Creative Financing Or Fraud? - Posted by Garth

Posted by Les Gee on May 22, 2001 at 14:27:15:

I stand correct. Jim is right and expanding you can do this on a A Jumbo product as well if you hunt around.

Creative Financing Or Fraud? - Posted by Garth

Posted by Garth on May 21, 2001 at 17:16:15:

Scenario: Judge as fraud or just creative financing

Owner selling for 125k, investment property, owner does not live there.

Owner gives deed to buyer. New buyer gives owner note which for difference between 125k and existing mortgage. New buyer refi property(assume new buyer can only get 75% of property value as max refi or maybe not you tell me). This refi at 75% happens to cover old existing mortgage balance and 2nd note given to old owner. This appears to avoid new buyer problem of no cash for down payment. Can this work say like a double closing or does this need to be seasoned?

Experts please chime in here.

Thanks.

Re: Creative Financing Or Fraud? - Posted by Les Gee

Posted by Les Gee on May 22, 2001 at 01:03:31:

Neither! Actually don’t think it will work. When the buyer refis at 75% the A lenders will only loan based on the lower of appraised or sales price for the first yr. BTW most A lenders will go to 90%, of course you have to pay pmi or some add on’s.

Double closing? Why pay two transfer taxes and escrows. Again, as it is written you will have to come up with cash. This is not creative at all. You are missing something.

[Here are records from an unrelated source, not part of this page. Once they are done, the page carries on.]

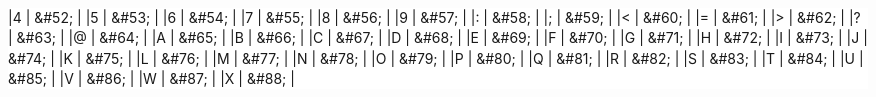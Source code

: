 |4                    | &#38;#52;                |
|5                    | &#38;#53;                |
|6                    | &#38;#54;                |
|7                    | &#38;#55;                |
|8                    | &#38;#56;                |
|9                    | &#38;#57;                |
|:                    | &#38;#58;                |
|;                    | &#38;#59;                |
|<                    | &#38;#60;                |
|=                    | &#38;#61;                |
|>                    | &#38;#62;                |
|?                    | &#38;#63;                |
|@                    | &#38;#64;                |
|A                    | &#38;#65;                |
|B                    | &#38;#66;                |
|C                    | &#38;#67;                |
|D                    | &#38;#68;                |
|E                    | &#38;#69;                |
|F                    | &#38;#70;                |
|G                    | &#38;#71;                |
|H                    | &#38;#72;                |
|I                    | &#38;#73;                |
|J                    | &#38;#74;                |
|K                    | &#38;#75;                |
|L                    | &#38;#76;                |
|M                    | &#38;#77;                |
|N                    | &#38;#78;                |
|O                    | &#38;#79;                |
|P                    | &#38;#80;                |
|Q                    | &#38;#81;                |
|R                    | &#38;#82;                |
|S                    | &#38;#83;                |
|T                    | &#38;#84;                |
|U                    | &#38;#85;                |
|V                    | &#38;#86;                |
|W                    | &#38;#87;                |
|X                    | &#38;#88;                |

Re: Creative Financing Or Fraud? - Posted by Garth

Posted by Garth on May 22, 2001 at 08:32:49:

Thanks Jim and Les for your comments.
The owner wants to sell property quickly. He accepted price which I believe is 25% under market value. It is multifamily and already rented owner not living there.
I don’t have down payment or closing cost. I thought he transfers deed to me if takes back a note for his asking price which is 25% below market, I could then refi, I believe since I will not live there I can only get 75% of market value max. I would still need to qualify but that’s all I would not need any down payment money but there might be closing costs. I hoped all in one closing I could get the deed from the owner then immediately refi and pay off the note I had with the original owner. My expenses are only closing costs. I would not need any seasoning. I don’t think there would even be any pmi. Is this correct? will this only work with conventional and or fha?

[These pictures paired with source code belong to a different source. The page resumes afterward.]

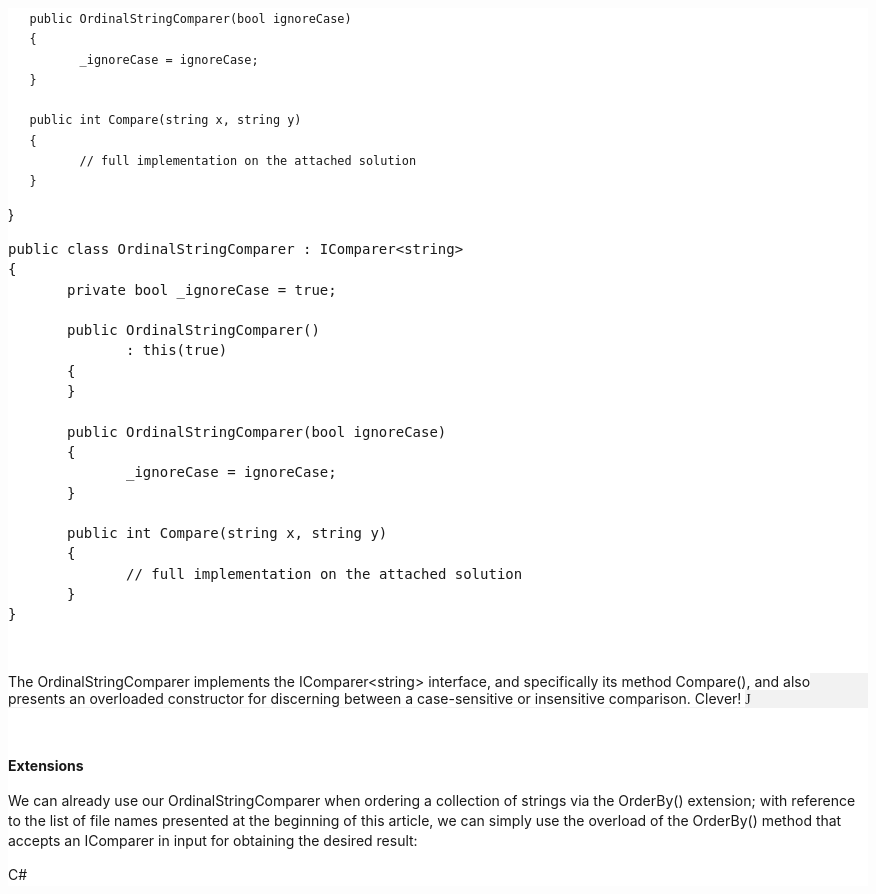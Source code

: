        public OrdinalStringComparer(bool ignoreCase)
       {
              _ignoreCase = ignoreCase;
       }
 
       public int Compare(string x, string y)
       {
              // full implementation on the attached solution
       }
}
</pre>
<div class="preview">
<pre class="js">public&nbsp;class&nbsp;OrdinalStringComparer&nbsp;:&nbsp;IComparer&lt;string&gt;&nbsp;
<span class="js__brace">{</span>&nbsp;
&nbsp;&nbsp;&nbsp;&nbsp;&nbsp;&nbsp;&nbsp;private&nbsp;bool&nbsp;_ignoreCase&nbsp;=&nbsp;true;&nbsp;
&nbsp;&nbsp;
&nbsp;&nbsp;&nbsp;&nbsp;&nbsp;&nbsp;&nbsp;public&nbsp;OrdinalStringComparer()&nbsp;
&nbsp;&nbsp;&nbsp;&nbsp;&nbsp;&nbsp;&nbsp;&nbsp;&nbsp;&nbsp;&nbsp;&nbsp;&nbsp;&nbsp;:&nbsp;<span class="js__operator">this</span>(true)&nbsp;
&nbsp;&nbsp;&nbsp;&nbsp;&nbsp;&nbsp;&nbsp;<span class="js__brace">{</span>&nbsp;
&nbsp;&nbsp;&nbsp;&nbsp;&nbsp;&nbsp;&nbsp;<span class="js__brace">}</span>&nbsp;
&nbsp;&nbsp;
&nbsp;&nbsp;&nbsp;&nbsp;&nbsp;&nbsp;&nbsp;public&nbsp;OrdinalStringComparer(bool&nbsp;ignoreCase)&nbsp;
&nbsp;&nbsp;&nbsp;&nbsp;&nbsp;&nbsp;&nbsp;<span class="js__brace">{</span>&nbsp;
&nbsp;&nbsp;&nbsp;&nbsp;&nbsp;&nbsp;&nbsp;&nbsp;&nbsp;&nbsp;&nbsp;&nbsp;&nbsp;&nbsp;_ignoreCase&nbsp;=&nbsp;ignoreCase;&nbsp;
&nbsp;&nbsp;&nbsp;&nbsp;&nbsp;&nbsp;&nbsp;<span class="js__brace">}</span>&nbsp;
&nbsp;&nbsp;
&nbsp;&nbsp;&nbsp;&nbsp;&nbsp;&nbsp;&nbsp;public&nbsp;int&nbsp;Compare(string&nbsp;x,&nbsp;string&nbsp;y)&nbsp;
&nbsp;&nbsp;&nbsp;&nbsp;&nbsp;&nbsp;&nbsp;<span class="js__brace">{</span>&nbsp;
&nbsp;&nbsp;&nbsp;&nbsp;&nbsp;&nbsp;&nbsp;&nbsp;&nbsp;&nbsp;&nbsp;&nbsp;&nbsp;&nbsp;<span class="js__sl_comment">//&nbsp;full&nbsp;implementation&nbsp;on&nbsp;the&nbsp;attached&nbsp;solution</span>&nbsp;
&nbsp;&nbsp;&nbsp;&nbsp;&nbsp;&nbsp;&nbsp;<span class="js__brace">}</span>&nbsp;
<span class="js__brace">}</span>&nbsp;
</pre>
</div>
</div>
</div>
<div class="endscriptcode">&nbsp;</div>
<p></p>
<p class="MsoNormal" style="margin-bottom:.0001pt; line-height:normal; background:#F2F2F2; text-autospace:none">
<span style="background-color:#ffffff">The OrdinalStringComparer implements the IComparer&lt;string&gt; interface, and specifically its method Compare(), and also presents an overloade</span><span style="background-color:#ffffff">d constructor for discerning
 between a case-sensitive or insensitive comparison. Clever! </span><span style="font-family:Wingdings">J</span></p>
<p class="MsoNormal">&nbsp;</p>
<p class="MsoNormal"><strong>Extensions</strong></p>
<p class="MsoNormal">We can already use our OrdinalStringComparer when ordering a collection of strings via the OrderBy() extension; with reference to the list of file names presented at the beginning of this article, we can simply use the overload of the
 OrderBy() method that accepts an IComparer in input for obtaining the desired result:</p>
<p class="MsoNormal" style="margin-bottom:.0001pt; line-height:normal; background:#F2F2F2; text-autospace:none">
</p>
<div class="scriptcode">
<div class="pluginEditHolder" pluginCommand="mceScriptCode">
<div class="title"><span>C#</span></div>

Re: Creative Financing Or Fraud? - Posted by Jim Upchurch

Posted by Jim Upchurch on May 22, 2001 at 08:14:11:

If you qualify for a conventional loan (FNMA or FHLMC) there is no longer a seasoning issue. The lender will base the new “refi” loan on the appraised value one day after closing.

Good Luck…

Jim Upchurch

Re: Creative Financing Or Fraud? - Posted by Jim Upchurch

Posted by Jim Upchurch on May 22, 2001 at 11:49:05:

If you have that much equity - purchase the property “on paper” for full market value, get a 75-80% loan and a 20-25% gift from a non-profit downpaymant assistance company.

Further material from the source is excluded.